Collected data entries
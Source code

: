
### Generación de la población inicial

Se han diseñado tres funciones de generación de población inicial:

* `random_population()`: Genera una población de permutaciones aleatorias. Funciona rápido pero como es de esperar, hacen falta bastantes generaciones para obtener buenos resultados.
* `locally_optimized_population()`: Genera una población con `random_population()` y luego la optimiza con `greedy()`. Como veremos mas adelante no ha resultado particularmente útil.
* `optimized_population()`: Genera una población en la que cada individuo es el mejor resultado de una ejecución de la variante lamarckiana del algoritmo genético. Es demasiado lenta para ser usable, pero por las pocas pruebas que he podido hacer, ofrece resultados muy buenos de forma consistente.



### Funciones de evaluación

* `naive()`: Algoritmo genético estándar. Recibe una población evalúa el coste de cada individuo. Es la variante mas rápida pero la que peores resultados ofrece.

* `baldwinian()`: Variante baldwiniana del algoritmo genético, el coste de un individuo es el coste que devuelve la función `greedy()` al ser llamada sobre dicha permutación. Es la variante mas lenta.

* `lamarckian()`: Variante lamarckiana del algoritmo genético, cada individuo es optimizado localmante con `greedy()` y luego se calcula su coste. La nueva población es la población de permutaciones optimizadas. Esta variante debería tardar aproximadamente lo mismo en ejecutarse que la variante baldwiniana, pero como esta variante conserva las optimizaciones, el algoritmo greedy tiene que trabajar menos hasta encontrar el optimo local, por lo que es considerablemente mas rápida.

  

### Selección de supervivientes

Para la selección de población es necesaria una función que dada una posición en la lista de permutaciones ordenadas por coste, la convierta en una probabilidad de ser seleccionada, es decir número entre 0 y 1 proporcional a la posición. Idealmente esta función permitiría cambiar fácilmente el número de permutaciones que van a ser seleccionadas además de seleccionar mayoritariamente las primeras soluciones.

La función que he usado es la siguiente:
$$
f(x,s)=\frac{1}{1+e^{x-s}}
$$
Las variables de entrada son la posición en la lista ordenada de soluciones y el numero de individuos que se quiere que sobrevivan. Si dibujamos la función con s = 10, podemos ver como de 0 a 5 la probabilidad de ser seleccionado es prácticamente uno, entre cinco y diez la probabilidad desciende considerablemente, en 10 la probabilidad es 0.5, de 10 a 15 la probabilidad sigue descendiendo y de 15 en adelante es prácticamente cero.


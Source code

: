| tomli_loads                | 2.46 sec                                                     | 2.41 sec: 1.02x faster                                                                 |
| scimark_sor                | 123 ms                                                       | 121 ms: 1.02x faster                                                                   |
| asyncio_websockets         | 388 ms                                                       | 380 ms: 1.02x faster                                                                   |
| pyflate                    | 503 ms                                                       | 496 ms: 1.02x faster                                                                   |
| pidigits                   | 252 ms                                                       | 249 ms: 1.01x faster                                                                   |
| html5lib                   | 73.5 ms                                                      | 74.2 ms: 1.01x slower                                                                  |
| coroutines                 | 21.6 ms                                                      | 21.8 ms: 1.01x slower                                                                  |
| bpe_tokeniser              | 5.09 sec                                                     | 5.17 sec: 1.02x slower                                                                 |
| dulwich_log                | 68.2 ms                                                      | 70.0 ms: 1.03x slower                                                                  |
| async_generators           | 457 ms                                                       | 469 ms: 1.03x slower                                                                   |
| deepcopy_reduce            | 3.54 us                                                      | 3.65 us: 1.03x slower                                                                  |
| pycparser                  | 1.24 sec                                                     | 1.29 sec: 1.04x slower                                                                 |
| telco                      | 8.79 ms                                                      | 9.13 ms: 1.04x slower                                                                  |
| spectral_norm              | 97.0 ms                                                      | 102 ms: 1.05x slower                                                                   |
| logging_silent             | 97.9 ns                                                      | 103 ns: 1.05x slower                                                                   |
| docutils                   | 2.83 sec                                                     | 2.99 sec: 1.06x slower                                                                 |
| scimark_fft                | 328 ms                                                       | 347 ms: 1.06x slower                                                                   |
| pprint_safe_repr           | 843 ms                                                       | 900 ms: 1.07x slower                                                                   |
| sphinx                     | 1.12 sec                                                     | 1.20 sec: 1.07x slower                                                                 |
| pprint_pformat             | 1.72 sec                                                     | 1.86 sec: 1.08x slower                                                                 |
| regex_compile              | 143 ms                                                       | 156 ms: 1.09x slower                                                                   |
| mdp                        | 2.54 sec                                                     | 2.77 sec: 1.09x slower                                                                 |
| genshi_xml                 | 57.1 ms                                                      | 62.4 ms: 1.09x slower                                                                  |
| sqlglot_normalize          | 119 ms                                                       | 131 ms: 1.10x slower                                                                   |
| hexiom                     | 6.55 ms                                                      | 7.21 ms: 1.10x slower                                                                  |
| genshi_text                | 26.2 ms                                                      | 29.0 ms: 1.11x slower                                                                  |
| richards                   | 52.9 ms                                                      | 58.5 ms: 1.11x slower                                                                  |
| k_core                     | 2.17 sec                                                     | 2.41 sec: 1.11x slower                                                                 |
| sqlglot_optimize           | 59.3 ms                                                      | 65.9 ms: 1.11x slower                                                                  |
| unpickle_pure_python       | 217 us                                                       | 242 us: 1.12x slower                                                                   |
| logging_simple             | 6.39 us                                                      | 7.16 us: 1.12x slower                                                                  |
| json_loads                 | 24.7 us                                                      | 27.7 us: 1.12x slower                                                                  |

**ACTIVITY:**
Nothing should be returned except the lines from the first line of the data above through the line with "resultado particularmente útil.", each one exact.

**RESPONSE TO THE TASK:**
Source code

:
### Generación de la población inicial

Se han diseñado tres funciones de generación de población inicial:

* `random_population()`: Genera una población de permutaciones aleatorias. Funciona rápido pero como es de esperar, hacen falta bastantes generaciones para obtener buenos resultados.
* `locally_optimized_population()`: Genera una población con `random_population()` y luego la optimiza con `greedy()`. Como veremos mas adelante no ha resultado particularmente útil.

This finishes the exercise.